Material for the task:
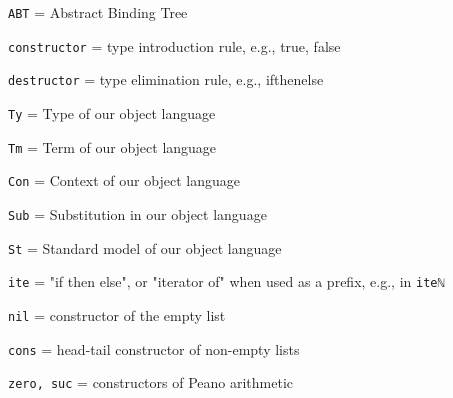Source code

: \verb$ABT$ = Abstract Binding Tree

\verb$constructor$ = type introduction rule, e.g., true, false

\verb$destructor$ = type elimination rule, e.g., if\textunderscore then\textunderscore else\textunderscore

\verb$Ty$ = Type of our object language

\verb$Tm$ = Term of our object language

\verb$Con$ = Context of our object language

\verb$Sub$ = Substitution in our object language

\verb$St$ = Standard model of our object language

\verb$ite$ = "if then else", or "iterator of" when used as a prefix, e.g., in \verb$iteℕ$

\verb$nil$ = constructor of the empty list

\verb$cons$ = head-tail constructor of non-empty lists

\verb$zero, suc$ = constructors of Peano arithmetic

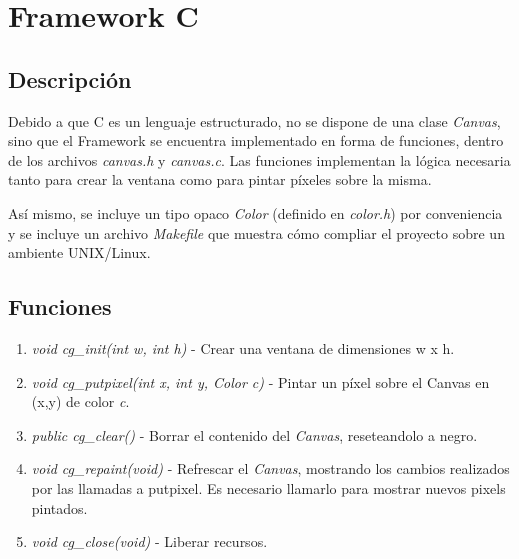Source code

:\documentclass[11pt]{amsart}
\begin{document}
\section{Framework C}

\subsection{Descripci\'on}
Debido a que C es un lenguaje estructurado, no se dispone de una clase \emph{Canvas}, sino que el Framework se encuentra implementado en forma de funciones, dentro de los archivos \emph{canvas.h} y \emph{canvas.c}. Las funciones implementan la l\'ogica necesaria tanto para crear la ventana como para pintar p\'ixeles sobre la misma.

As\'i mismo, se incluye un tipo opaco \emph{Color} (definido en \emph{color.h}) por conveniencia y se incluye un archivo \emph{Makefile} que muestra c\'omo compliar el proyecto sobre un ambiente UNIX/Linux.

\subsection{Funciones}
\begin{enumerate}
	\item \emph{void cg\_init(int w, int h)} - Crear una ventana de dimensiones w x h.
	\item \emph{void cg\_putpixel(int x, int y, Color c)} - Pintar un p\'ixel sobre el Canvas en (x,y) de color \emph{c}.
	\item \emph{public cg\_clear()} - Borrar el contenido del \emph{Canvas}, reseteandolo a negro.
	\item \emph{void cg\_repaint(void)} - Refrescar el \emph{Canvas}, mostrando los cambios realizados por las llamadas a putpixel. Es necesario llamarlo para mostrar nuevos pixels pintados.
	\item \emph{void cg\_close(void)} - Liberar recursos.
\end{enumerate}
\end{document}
==
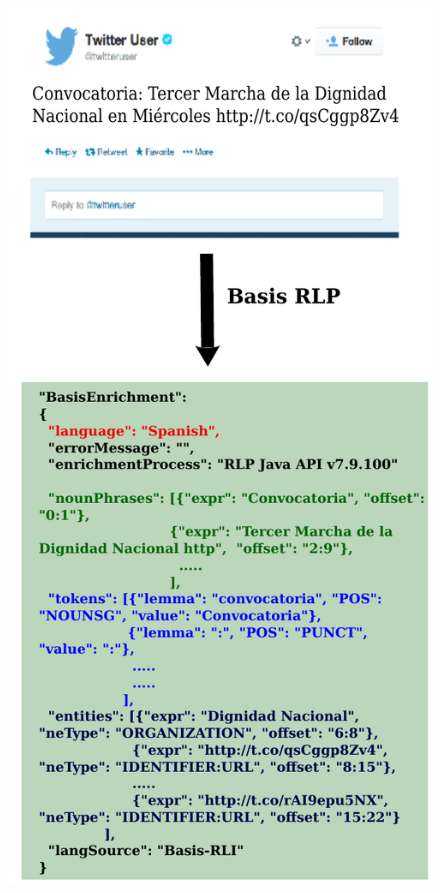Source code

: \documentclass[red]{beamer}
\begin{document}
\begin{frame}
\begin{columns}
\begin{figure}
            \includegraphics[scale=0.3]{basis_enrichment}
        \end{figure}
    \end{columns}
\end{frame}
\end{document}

Your assignment:
Go through the data and show each line that holds "color".

Solution below:
As\'i mismo, se incluye un tipo opaco \emph{Color} (definido en \emph{color.h}) por conveniencia y se incluye un archivo \emph{Makefile} que muestra c\'omo compliar el proyecto sobre un ambiente UNIX/Linux.
	\item \emph{void cg\_putpixel(int x, int y, Color c)} - Pintar un p\'ixel sobre el Canvas en (x,y) de color \emph{c}.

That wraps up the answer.